Struggle about gamma introvert activation (ILI & ESI)
I asked this question on discord but I wanted to write it down on the forum too. Maybe I will have new opinions and thoughts on it.
I have a fitness trainer (an ESI) with whom I do one session a week. For the first time in several months I found his attitude unpleasant. He insisted that I do a balance exercise with my eyes closed which I couldn't do (really, I tried many times). He wanted to continue it despite my remarks ("I'm going to fall") so I told him I wanted to stop.
He (in his own way) tried to talk me out of it by provoking me (e.g., by saying "are you sure you want to stop on a failure ?") I didn't say another word to him for the whole hour of the session and I think the experience shook me emotionally. I don't know how to handle the situation because I have the impression that for him it is normal to take risks. However, I told him several times that I don't do fitness for performance but for health. As an ILI, my body and sport are not really confort zones so it's nice to have an ESI to help me but when trust turn into this kind of situation I feel bad and betrayed, I hope that doesn't sound to dramatic but it's true.

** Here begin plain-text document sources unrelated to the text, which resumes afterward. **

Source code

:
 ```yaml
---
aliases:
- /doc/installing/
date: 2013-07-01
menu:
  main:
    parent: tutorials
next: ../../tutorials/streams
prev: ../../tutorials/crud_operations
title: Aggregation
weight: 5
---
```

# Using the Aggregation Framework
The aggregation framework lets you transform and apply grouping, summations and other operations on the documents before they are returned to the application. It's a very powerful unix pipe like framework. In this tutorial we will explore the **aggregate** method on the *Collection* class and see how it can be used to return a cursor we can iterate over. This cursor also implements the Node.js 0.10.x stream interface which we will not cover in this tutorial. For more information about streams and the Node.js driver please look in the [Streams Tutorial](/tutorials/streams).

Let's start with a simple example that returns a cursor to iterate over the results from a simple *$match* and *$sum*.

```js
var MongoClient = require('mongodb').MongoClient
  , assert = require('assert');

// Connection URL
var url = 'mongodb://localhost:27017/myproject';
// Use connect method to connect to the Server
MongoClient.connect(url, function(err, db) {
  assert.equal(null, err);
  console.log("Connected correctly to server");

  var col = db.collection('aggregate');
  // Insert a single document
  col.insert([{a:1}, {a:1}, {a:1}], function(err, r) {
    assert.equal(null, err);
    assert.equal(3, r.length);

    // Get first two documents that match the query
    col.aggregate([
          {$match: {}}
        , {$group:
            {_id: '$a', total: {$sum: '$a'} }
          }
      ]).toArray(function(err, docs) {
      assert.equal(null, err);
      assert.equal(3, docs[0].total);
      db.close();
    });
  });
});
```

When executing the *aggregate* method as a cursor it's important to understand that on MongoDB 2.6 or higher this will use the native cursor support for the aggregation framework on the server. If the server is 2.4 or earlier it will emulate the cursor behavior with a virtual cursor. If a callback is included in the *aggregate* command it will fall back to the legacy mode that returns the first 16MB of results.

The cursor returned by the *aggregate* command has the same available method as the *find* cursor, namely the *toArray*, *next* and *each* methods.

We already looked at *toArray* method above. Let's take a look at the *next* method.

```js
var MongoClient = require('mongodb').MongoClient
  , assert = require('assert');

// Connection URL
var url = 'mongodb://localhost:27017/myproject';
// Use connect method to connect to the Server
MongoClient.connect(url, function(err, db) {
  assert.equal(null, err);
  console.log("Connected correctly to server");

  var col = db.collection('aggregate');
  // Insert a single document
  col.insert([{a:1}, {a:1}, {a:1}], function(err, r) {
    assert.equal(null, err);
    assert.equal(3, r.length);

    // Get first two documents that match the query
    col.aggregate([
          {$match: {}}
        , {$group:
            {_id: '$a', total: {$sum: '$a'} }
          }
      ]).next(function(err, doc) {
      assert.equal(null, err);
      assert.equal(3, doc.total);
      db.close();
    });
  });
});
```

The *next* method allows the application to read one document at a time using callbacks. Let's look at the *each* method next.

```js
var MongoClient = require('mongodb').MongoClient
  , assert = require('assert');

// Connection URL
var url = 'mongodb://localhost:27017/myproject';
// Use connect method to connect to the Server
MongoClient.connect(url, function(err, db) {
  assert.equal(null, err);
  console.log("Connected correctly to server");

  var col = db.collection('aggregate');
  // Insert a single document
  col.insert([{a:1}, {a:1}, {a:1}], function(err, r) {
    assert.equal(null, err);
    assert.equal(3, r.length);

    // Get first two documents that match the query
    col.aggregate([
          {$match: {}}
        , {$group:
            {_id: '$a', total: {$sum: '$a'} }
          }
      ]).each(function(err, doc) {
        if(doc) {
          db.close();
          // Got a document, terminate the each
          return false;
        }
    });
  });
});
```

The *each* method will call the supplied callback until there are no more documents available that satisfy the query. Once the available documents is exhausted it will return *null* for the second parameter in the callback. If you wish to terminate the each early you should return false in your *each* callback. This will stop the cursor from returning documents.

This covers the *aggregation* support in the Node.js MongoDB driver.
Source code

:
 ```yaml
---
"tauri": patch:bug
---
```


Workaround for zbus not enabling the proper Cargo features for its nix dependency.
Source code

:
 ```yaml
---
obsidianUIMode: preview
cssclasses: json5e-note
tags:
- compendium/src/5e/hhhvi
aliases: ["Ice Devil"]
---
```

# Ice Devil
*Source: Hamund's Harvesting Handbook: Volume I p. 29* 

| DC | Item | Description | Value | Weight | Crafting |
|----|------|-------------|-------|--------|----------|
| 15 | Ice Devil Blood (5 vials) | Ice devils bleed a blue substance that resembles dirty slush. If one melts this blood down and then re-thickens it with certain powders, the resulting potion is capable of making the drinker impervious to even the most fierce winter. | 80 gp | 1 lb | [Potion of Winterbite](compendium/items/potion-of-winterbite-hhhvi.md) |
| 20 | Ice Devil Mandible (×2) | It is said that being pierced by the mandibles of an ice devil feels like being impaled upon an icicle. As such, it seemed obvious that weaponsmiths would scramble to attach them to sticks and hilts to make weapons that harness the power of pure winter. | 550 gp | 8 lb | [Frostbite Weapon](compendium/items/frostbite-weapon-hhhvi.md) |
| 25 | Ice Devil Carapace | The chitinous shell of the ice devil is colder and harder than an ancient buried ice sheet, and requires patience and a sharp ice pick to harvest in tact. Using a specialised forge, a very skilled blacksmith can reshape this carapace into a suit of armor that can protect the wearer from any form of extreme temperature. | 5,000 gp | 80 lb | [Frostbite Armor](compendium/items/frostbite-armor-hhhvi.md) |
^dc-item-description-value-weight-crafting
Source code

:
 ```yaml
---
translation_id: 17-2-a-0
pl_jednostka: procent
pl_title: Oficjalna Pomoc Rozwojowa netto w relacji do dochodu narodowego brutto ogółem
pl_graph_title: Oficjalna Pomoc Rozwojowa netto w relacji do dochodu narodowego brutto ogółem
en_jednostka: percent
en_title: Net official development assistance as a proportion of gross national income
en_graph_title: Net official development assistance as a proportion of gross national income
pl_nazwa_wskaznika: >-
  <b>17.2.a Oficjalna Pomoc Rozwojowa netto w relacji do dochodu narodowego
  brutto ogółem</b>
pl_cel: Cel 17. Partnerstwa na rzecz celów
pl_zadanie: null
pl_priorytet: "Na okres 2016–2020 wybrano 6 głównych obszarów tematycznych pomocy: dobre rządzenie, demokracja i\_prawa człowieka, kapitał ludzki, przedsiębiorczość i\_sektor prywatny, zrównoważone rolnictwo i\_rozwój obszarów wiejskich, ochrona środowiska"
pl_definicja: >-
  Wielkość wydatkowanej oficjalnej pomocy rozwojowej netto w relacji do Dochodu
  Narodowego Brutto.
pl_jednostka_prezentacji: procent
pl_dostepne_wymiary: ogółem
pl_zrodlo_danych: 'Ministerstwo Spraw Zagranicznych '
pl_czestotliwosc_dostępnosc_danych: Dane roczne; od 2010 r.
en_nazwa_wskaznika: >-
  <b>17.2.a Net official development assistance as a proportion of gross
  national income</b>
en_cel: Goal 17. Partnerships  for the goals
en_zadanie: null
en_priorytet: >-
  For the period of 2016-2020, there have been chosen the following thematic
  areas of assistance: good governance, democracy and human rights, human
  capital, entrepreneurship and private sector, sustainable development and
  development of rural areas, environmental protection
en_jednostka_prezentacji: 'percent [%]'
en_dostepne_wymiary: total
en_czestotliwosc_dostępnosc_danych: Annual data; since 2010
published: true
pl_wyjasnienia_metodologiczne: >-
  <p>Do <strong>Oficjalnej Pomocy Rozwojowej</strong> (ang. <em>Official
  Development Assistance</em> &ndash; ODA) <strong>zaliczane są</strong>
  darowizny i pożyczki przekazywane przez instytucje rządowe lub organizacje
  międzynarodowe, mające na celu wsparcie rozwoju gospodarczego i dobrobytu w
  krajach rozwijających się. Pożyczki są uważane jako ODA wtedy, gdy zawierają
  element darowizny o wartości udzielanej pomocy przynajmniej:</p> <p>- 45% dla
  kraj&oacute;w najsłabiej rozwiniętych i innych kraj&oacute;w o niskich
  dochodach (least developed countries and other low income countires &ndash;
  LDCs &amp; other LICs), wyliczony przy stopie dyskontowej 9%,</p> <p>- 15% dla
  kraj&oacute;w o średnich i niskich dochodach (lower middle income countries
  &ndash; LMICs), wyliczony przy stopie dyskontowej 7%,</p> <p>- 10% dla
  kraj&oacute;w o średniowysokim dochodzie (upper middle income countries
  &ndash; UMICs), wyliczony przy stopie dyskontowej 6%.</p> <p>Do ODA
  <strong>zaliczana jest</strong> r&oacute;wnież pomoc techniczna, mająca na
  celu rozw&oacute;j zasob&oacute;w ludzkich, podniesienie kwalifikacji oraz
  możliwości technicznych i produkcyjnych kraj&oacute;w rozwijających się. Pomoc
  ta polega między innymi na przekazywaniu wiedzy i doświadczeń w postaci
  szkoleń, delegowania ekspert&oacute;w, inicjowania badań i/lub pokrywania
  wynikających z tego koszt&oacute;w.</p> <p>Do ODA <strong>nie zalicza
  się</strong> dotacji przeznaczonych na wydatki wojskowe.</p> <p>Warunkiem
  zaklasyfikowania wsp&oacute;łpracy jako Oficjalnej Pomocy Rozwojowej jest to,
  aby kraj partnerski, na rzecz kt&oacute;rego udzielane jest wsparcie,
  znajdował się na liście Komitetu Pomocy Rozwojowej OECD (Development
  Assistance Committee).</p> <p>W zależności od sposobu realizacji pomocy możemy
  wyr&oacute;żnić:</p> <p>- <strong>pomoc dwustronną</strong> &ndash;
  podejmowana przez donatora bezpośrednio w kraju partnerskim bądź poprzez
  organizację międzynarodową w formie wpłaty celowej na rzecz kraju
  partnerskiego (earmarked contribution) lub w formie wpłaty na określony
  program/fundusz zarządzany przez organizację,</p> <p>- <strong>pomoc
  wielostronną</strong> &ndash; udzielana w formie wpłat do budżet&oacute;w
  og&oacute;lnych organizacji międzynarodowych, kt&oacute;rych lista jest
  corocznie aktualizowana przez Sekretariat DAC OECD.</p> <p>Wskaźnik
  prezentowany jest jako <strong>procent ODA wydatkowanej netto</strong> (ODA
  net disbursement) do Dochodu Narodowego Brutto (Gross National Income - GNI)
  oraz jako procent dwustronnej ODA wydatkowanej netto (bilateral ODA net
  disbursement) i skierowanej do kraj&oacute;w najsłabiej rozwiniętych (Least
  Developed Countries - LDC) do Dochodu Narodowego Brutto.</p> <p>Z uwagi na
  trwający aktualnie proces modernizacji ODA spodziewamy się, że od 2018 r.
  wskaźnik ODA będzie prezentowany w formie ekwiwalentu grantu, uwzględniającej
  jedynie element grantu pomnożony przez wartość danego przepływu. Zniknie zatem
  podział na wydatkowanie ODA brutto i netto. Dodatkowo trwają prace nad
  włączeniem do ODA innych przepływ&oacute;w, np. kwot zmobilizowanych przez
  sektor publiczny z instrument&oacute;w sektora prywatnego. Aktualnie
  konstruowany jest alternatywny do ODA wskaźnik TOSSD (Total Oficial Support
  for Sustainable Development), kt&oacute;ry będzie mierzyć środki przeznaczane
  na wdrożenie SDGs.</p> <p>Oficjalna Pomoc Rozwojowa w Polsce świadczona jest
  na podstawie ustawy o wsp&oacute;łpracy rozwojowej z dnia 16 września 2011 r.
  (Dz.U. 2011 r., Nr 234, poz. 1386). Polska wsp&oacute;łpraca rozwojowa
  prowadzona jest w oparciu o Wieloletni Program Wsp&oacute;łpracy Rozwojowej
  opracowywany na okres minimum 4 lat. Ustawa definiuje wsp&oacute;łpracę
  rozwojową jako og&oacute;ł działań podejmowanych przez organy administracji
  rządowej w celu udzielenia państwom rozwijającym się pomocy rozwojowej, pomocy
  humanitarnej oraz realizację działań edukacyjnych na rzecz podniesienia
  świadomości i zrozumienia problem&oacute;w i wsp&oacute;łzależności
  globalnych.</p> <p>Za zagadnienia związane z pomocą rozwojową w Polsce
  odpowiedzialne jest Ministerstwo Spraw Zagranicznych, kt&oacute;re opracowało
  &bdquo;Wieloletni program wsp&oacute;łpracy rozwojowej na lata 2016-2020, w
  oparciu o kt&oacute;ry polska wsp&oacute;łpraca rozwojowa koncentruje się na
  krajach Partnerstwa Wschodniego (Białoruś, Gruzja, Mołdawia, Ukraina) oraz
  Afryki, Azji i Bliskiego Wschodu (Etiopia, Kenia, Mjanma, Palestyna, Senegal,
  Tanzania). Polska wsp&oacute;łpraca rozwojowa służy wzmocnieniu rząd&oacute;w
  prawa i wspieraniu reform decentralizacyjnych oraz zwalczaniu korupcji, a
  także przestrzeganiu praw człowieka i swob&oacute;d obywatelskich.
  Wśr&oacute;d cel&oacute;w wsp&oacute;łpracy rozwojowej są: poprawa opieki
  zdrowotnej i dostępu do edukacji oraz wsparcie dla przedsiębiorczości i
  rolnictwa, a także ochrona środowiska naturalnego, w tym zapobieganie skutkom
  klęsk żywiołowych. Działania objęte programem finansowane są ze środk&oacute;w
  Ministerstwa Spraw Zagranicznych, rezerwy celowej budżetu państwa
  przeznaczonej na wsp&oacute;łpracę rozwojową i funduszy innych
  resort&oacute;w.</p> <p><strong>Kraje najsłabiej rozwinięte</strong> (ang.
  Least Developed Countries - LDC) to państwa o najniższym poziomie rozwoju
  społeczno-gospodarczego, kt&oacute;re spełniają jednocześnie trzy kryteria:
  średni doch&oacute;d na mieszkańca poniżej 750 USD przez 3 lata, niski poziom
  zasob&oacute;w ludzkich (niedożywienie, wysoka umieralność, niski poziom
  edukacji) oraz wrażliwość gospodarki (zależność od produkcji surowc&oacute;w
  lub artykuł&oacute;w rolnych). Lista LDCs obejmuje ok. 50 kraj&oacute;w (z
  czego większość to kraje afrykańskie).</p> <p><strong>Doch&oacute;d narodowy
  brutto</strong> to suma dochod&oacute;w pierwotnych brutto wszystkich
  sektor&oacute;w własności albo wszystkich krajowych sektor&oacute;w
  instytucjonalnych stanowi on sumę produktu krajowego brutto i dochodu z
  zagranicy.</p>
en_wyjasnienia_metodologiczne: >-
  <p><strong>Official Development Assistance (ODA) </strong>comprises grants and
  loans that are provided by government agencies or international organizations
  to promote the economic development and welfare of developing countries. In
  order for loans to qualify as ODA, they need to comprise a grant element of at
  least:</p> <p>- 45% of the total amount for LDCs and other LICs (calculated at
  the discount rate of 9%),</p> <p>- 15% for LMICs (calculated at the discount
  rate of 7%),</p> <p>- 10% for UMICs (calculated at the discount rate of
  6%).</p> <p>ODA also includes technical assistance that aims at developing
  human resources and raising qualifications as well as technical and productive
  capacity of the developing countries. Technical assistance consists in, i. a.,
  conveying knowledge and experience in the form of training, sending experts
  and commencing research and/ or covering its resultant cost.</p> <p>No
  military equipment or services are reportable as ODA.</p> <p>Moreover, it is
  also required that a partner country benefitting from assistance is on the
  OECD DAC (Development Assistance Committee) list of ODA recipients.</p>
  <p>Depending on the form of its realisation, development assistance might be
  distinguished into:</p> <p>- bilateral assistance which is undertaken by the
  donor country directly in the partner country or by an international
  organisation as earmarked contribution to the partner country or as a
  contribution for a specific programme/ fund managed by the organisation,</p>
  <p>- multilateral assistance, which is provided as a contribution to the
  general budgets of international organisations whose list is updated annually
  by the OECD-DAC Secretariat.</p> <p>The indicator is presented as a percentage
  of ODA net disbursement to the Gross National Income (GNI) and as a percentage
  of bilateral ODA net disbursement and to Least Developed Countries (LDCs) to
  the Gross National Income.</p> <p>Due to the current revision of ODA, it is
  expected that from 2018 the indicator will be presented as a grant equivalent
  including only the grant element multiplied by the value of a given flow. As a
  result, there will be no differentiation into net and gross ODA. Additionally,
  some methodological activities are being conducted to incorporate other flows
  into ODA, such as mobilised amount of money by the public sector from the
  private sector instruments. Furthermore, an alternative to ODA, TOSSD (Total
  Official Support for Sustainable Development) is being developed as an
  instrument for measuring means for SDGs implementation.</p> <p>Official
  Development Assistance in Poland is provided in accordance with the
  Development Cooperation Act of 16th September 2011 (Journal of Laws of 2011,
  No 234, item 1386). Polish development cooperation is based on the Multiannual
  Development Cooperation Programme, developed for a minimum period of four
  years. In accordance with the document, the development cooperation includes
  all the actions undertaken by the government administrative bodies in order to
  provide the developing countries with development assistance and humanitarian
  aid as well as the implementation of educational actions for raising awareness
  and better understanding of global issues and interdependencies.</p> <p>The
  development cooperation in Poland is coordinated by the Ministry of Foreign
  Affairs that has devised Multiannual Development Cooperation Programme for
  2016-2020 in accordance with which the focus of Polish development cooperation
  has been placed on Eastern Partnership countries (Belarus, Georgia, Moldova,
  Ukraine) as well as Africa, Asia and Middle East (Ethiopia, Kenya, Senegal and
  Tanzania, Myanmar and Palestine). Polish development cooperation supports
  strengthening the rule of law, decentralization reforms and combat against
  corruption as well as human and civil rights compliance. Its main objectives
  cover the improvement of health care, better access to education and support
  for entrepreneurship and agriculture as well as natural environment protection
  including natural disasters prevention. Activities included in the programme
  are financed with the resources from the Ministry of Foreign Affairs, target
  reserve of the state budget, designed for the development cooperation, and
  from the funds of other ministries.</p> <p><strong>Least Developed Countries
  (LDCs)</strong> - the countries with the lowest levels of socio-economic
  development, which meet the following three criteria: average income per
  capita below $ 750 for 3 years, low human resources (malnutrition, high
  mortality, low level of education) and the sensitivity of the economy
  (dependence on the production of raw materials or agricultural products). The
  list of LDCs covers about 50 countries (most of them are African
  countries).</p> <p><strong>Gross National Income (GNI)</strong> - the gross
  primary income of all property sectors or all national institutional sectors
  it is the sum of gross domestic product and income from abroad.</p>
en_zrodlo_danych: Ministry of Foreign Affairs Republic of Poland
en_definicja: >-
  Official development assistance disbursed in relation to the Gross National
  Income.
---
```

What stood out to me the most was that he seemed to take it lightly and that pissed me off. He asked me at the end of the session if I wanted to say anything to him to which I replied that I preferred to wait to calm down (He understood that but seems to take it like nothing). And now, even after few days, I feel like I haven't calmed down yet. I'm torned because I really like him but I don't really understand.
I always perceveid the relation like a trust confort zone. He seems to understand everything until this moment. ESI are generally sensitive and clever about other people discomfort and embarrassment. But this day, for the first time I feel crushed and misunderstood. I told him yesterday that I will not see him this week because I'm incomfortable for now, he answered "Yes, no problem". His anwser is not mean of course but it gave me the impression that he don't really care.
What do you think ?
@Nicozeyo, if the ESI instructor had asked me (an LIE) if I wanted to stop on a failure, I'd have said "Yes. Absolutely. I suck at this." And I'd have thought nothing more about it, other than maybe that it was slightly funny, but it didn't mean anything to me.
That seems to be the way that the ESI is treating the incident, too. But then, Duals are oriented towards each other.
You seem to be much more sensitive to someone saying that you might be a failure in an area than I am. Hell, I'm a failure in most areas. But I have to say that most of my ILI buddies do not like to fail at anything that they attempt to do. If they don't succeed at something that they try to do, then they often try to re-frame the problem, like, "I solved the problem that they gave me perfectly, but they asked me to solve a different problem, one that I wasn't expecting. They don't know what they are doing. They are idiots."
Personally, I'd just forget about it. The ESI doesn't see you as a failure, and if he thinks you can't do the balance exercise, then he probably thinks that he needs to find a different way to get you to succeed, because he is a teacher and that is his job. It isn't personal and it doesn't mean that you are a bad person, or that the ESI is a cruel asshole who will tell everyone that you can't balance properly. It just means that you are probably not going to the Olympics this year, and the ESI is planning his next exercise session with perhaps more consideration.
ESIs are Negativists. They are going to say "Why are you failing?", which is exactly what their over-optimistic Duals need to hear.
SEEs are Positivists. They are going to say "I'm sure you can do this. If not today, then later. Now I want you to work on that thing that you do so well."
Now imagine a life spent with each of them. Lol.
Last edited by Adam Strange; 11-30-2021 at 08:55 PM.